Scan the records for "tilde" and copy each line that contains it.

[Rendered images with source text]
===

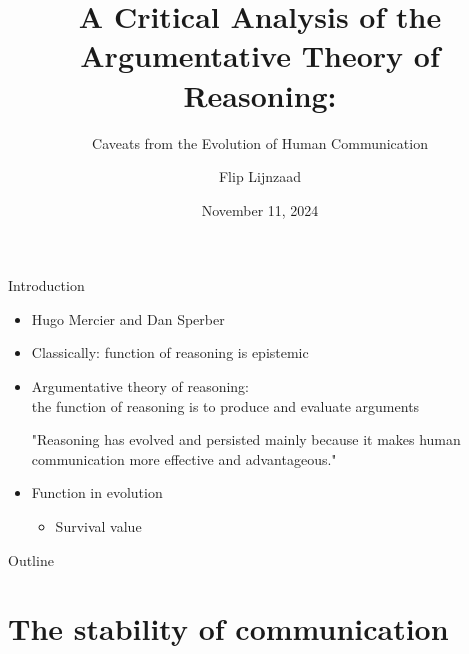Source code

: \documentclass[xcolor=table]{beamer}       %
\title{A Critical Analysis of the Argumentative Theory of Reasoning:}
\subtitle{Caveats from the Evolution of Human Communication}
\author{Flip Lijnzaad}
\date{November 11, 2024}
\begin{document}
\maketitle

\begin{frame}{Introduction}
    \begin{itemize}
        \item Hugo Mercier and Dan Sperber
        \item Classically: function of reasoning is epistemic
        \item \alert{Argumentative} theory of reasoning:
            \\ the function of reasoning is to produce and evaluate arguments
    \begin{block}{\citet[p.~60]{MS11}}
        "Reasoning has evolved and persisted mainly because it makes human communication more effective and advantageous."
    \end{block}
    \end{itemize}
    \pause
    \begin{itemize}
        \item Function in evolution
            \begin{itemize}
                \item Survival value
            \end{itemize}
    \end{itemize}
\end{frame}

\begin{frame}{Outline}
    \tableofcontents
\end{frame}

\section{The stability of communication}
\end{document}
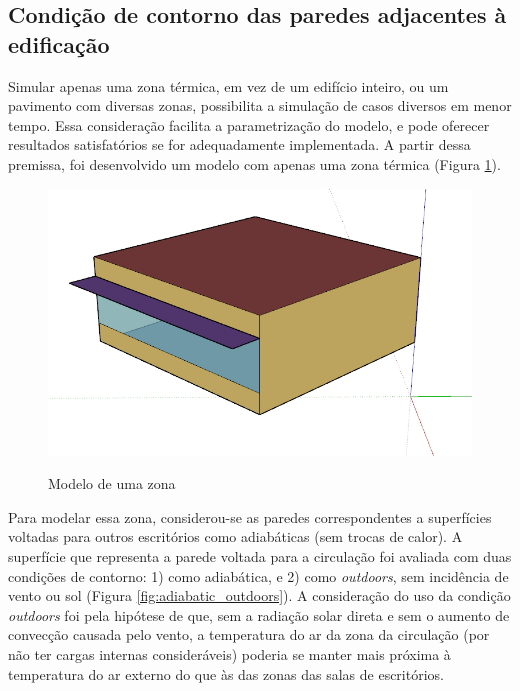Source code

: \documentclass[brazil,hardcopy,openany]{ufscthesis} %
\newcommand{\figsize}{.6}
\begin{document}
\subsection*{Condição de contorno das paredes adjacentes à edificação}

Simular apenas uma zona térmica, em vez de um edifício inteiro, ou um pavimento com diversas zonas, possibilita a simulação de casos diversos em menor tempo.
Essa consideração facilita a parametrização do modelo, e pode oferecer resultados satisfatórios se for adequadamente implementada.
A partir dessa premissa, foi desenvolvido um modelo com apenas uma zona térmica (Figura \ref{fig:singlezone}).

\begin{figure}[h]
	\centering
	\caption{Modelo de uma zona}
	\includegraphics[width=\figsize\linewidth]{img/model.PNG}
	\label{fig:singlezone}
\end{figure}

Para modelar essa zona, considerou-se as paredes correspondentes a superfícies voltadas para outros escritórios como adiabáticas (sem trocas de calor). A superfície que representa a parede voltada para a circulação foi avaliada com duas condições de contorno: 1) como adiabática, e 2) como \textit{outdoors}, sem incidência de vento ou sol (Figura \ref{fig:adiabatic_outdoors}).	
A consideração do uso da condição \textit{outdoors} foi pela hipótese de que, sem a radiação solar direta e sem o aumento de convecção causada pelo vento, a temperatura do ar da zona da circulação (por não ter cargas internas consideráveis) poderia se manter mais próxima à temperatura do ar externo do que às das zonas das salas de escritórios.
\end{document}
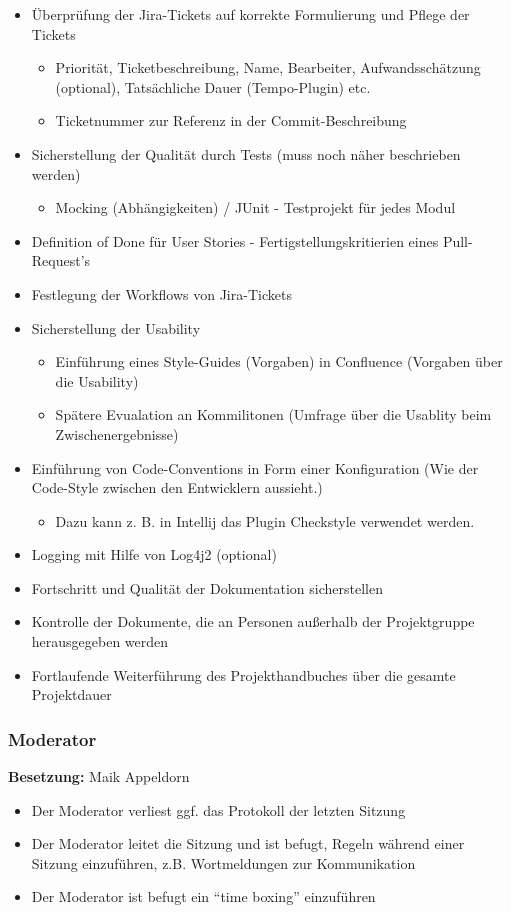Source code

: \begin{itemize}
	\item Überprüfung der Jira-Tickets auf korrekte Formulierung und Pflege der Tickets
	\begin{itemize}
		\item Priorität, Ticketbeschreibung, Name, Bearbeiter, Aufwandsschätzung (optional), Tatsächliche Dauer (Tempo-Plugin) etc.
		\item Ticketnummer zur Referenz in der Commit-Beschreibung
	\end{itemize}
	\item Sicherstellung der Qualität durch Tests (muss noch näher beschrieben werden)
	\begin{itemize}
		\item Mocking (Abhängigkeiten) / JUnit - Testprojekt für jedes Modul
	\end{itemize}
	\item Definition of Done für User Stories - Fertigstellungskritierien eines Pull-Request's
	\item Festlegung der Workflows von Jira-Tickets
	\item Sicherstellung der Usability
	\begin{itemize}
		\item Einführung eines Style-Guides (Vorgaben) in Confluence (Vorgaben über die Usability)
		\item Spätere Evualation an Kommilitonen (Umfrage über die Usablity beim Zwischenergebnisse)
	\end{itemize}
	\item Einführung von Code-Conventions in Form einer Konfiguration (Wie der Code-Style zwischen den Entwicklern aussieht.)
	\begin{itemize}
		\item Dazu kann z. B. in Intellij das Plugin Checkstyle verwendet werden.
	\end{itemize}
	\item Logging mit Hilfe von Log4j2 (optional)
	\item Fortschritt und Qualität der Dokumentation sicherstellen
	\item Kontrolle der Dokumente, die an Personen außerhalb der Projektgruppe herausgegeben werden
	\item Fortlaufende Weiterführung des Projekthandbuches über die gesamte Projektdauer
\end{itemize}

\subsubsection{Moderator}
\textbf{Besetzung:} Maik Appeldorn \\
\begin{itemize}
	\item Der Moderator verliest ggf. das Protokoll der letzten Sitzung
	\item Der Moderator leitet die Sitzung und ist befugt, Regeln während einer Sitzung einzuführen, z.B. Wortmeldungen zur Kommunikation
	\item Der Moderator ist befugt ein "`time boxing"' einzuführen
\end{itemize}

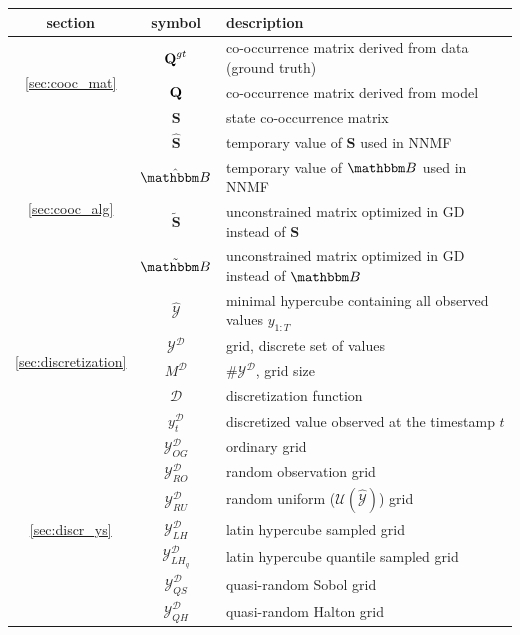 \documentclass[shortabstract]{iithesis}
\begin{document}
    \begin{table}[!ht]
    \centering
    \begin{tabular}{ |c|c|p{9.5cm}| }
 \hline
 section & symbol & description \\
 \hline
 \multirow{3}{*}{\ref{sec:cooc_mat}} 
    & $\textbf Q^{gt}$ & co-occurrence matrix derived from data (ground truth) \\
    & $\textbf Q$ & co-occurrence matrix derived from model \\
    & $\textbf{S}$ & state co-occurrence matrix \\ \hline
 \multirow{4}{*}{\ref{sec:cooc_alg}} 
    & $\hat{\textbf{S}}$ & temporary value of $\textbf{S}$ used in NNMF \\
    & $\hat{\mathbbm B}$ & temporary value of $\mathbbm B$ used in NNMF \\
    & $\tilde{\textbf{S}}$ & unconstrained matrix optimized in GD instead of $\textbf{S}$ \\
    & $\tilde{\mathbbm B}$ & unconstrained matrix optimized in GD  instead of $\mathbbm B$ \\ \hline
 \multirow{5}{*}{\ref{sec:discretization}}
    & $\hat{\mathcal{Y}}$ & minimal hypercube containing all observed values $y_{1:T}$ \\
    & $\mathcal{Y}^{\mathcal{D}}$ & grid, discrete set of values \\
    & $M^{\mathcal{D}}$ & $\#\mathcal{Y}^{\mathcal{D}}$, grid size  \\
    & $\mathcal{D}$ & discretization function \\
    & $y_t^{\mathcal{D}}$ & discretized value observed at the timestamp $t$ \\ \hline
 \multirow{7}{*}{\ref{sec:discr_ys}}
    & $\mathcal Y^{\mathcal D}_{OG}$ & ordinary grid \\
    & $\mathcal Y^{\mathcal D}_{RO}$ & random observation grid \\
    & $\mathcal Y^{\mathcal D}_{RU}$ & random uniform ($\mathcal U (\hat{\mathcal Y})$) grid \\
    & $\mathcal Y^{\mathcal D}_{LH}$ & latin hypercube sampled grid \\
    & $\mathcal Y^{\mathcal D}_{LH_q}$ & latin hypercube quantile sampled grid \\
    & $\mathcal Y^{\mathcal D}_{QS}$ & quasi-random Sobol grid \\
    & $\mathcal Y^{\mathcal D}_{QH}$ & quasi-random Halton grid \\ \hline
    

\end{tabular}
\end{table}
\end{document}
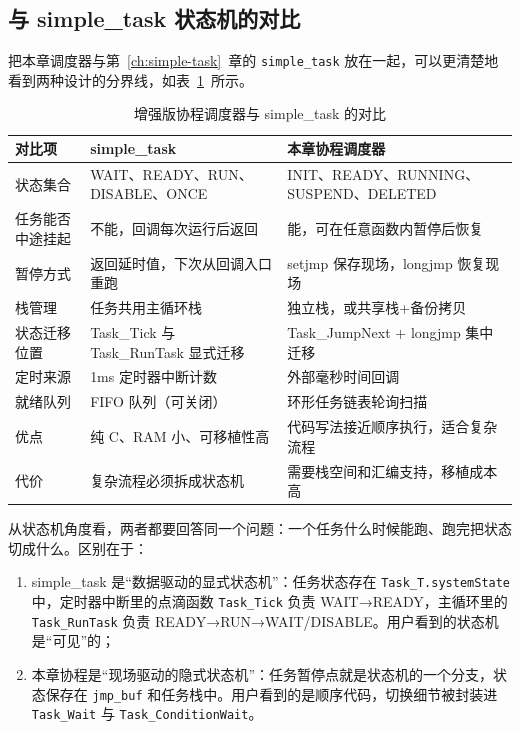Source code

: \subsection{与 simple\_task 状态机的对比}

把本章调度器与第~\ref{ch:simple-task}~章的 \texttt{simple\_task} 放在一起，可以更清楚地看到两种设计的分界线，如表~\ref{tab:coro-vs-simple}~所示。

\begin{table}[htbp]
	\centering
	\small
	\caption{增强版协程调度器与 simple\_task 的对比}
	\label{tab:coro-vs-simple}
	\begin{tabularx}{\textwidth}{l X X}   %
		\toprule
		对比项 & simple\_task & 本章协程调度器 \\
		\midrule
		状态集合 & WAIT、READY、RUN、DISABLE、ONCE & INIT、READY、RUNNING、SUSPEND、DELETED \\
		任务能否中途挂起 & 不能，回调每次运行后返回 & 能，可在任意函数内暂停后恢复 \\
		暂停方式 & 返回延时值，下次从回调入口重跑 & setjmp 保存现场，longjmp 恢复现场 \\
		栈管理 & 任务共用主循环栈 & 独立栈，或共享栈+备份拷贝 \\
		状态迁移位置 & Task\_Tick 与 Task\_RunTask 显式迁移 & Task\_JumpNext + longjmp 集中迁移 \\
		定时来源 & 1ms 定时器中断计数 & 外部毫秒时间回调 \\
		就绪队列 & FIFO 队列（可关闭） & 环形任务链表轮询扫描 \\
		优点 & 纯 C、RAM 小、可移植性高 & 代码写法接近顺序执行，适合复杂流程 \\
		代价 & 复杂流程必须拆成状态机 & 需要栈空间和汇编支持，移植成本高 \\
		\bottomrule
	\end{tabularx}
\end{table}

从状态机角度看，两者都要回答同一个问题：一个任务什么时候能跑、跑完把状态切成什么。区别在于：

\begin{enumerate}
	\item simple\_task 是“数据驱动的显式状态机”：任务状态存在 \texttt{Task\_T.systemState} 中，定时器中断里的点滴函数 \texttt{Task\_Tick} 负责 WAIT→READY，主循环里的 \texttt{Task\_RunTask} 负责 READY→RUN→WAIT/DISABLE。用户看到的状态机是“可见”的；
	\item 本章协程是“现场驱动的隐式状态机”：任务暂停点就是状态机的一个分支，状态保存在 \texttt{jmp\_buf} 和任务栈中。用户看到的是顺序代码，切换细节被封装进 \texttt{Task\_Wait} 与 \texttt{Task\_ConditionWait}。
\end{enumerate}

===

__Answer section__.
    & $\tilde{\textbf{S}}$ & unconstrained matrix optimized in GD instead of $\textbf{S}$ \\
    & $\tilde{\mathbbm B}$ & unconstrained matrix optimized in GD  instead of $\mathbbm B$ \\ \hline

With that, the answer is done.